----- Provided information

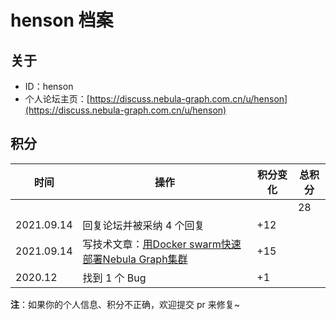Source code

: # henson 档案

## 关于

- ID：henson
- 个人论坛主页：[https://discuss.nebula-graph.com.cn/u/henson](https://discuss.nebula-graph.com.cn/u/henson)

## 积分

| 时间 | 操作 | 积分变化 | 总积分  |
| --- | --- | --- | --- |
|  |  |  | 28 |
| 2021.09.14 | 回复论坛并被采纳 4 个回复 | +12 |  |
| 2021.09.14 | 写技术文章：[用Docker swarm快速部署Nebula Graph集群](https://discuss.nebula-graph.com.cn/t/topic/1388)​ ​| +15 |  |
| 2020.12 | 找到 1 个 Bug | +1 |  |


**注**：如果你的个人信息、积分不正确，欢迎提交 pr 来修复~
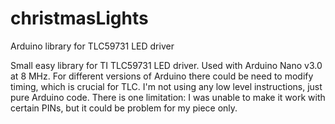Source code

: # christmasLights
Arduino library for TLC59731 LED driver

Small easy library for TI TLC59731 LED driver. Used with Arduino Nano v3.0 at 8 MHz. 
For different versions of Arduino there could be need to modify timing, which is crucial for TLC.
I'm not using any low level instructions, just pure Arduino code. 
There is one limitation: I was unable to make it work with certain PINs, but it could be problem for my piece only.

----------

#### Your instructions
Images must not appear in the copy; reproduce everything else in the records verbatim.

#### Exercise result
Source code

: # henson 档案

## 关于

- ID：henson
- 个人论坛主页：[https://discuss.nebula-graph.com.cn/u/henson](https://discuss.nebula-graph.com.cn/u/henson)

## 积分

| 时间 | 操作 | 积分变化 | 总积分  |
| --- | --- | --- | --- |
|  |  |  | 28 |
| 2021.09.14 | 回复论坛并被采纳 4 个回复 | +12 |  |
| 2021.09.14 | 写技术文章：[用Docker swarm快速部署Nebula Graph集群](https://discuss.nebula-graph.com.cn/t/topic/1388)​ ​| +15 |  |
| 2020.12 | 找到 1 个 Bug | +1 |  |


**注**：如果你的个人信息、积分不正确，欢迎提交 pr 来修复~
Source code

: # christmasLights
Arduino library for TLC59731 LED driver

Small easy library for TI TLC59731 LED driver. Used with Arduino Nano v3.0 at 8 MHz. 
For different versions of Arduino there could be need to modify timing, which is crucial for TLC.
I'm not using any low level instructions, just pure Arduino code. 
There is one limitation: I was unable to make it work with certain PINs, but it could be problem for my piece only.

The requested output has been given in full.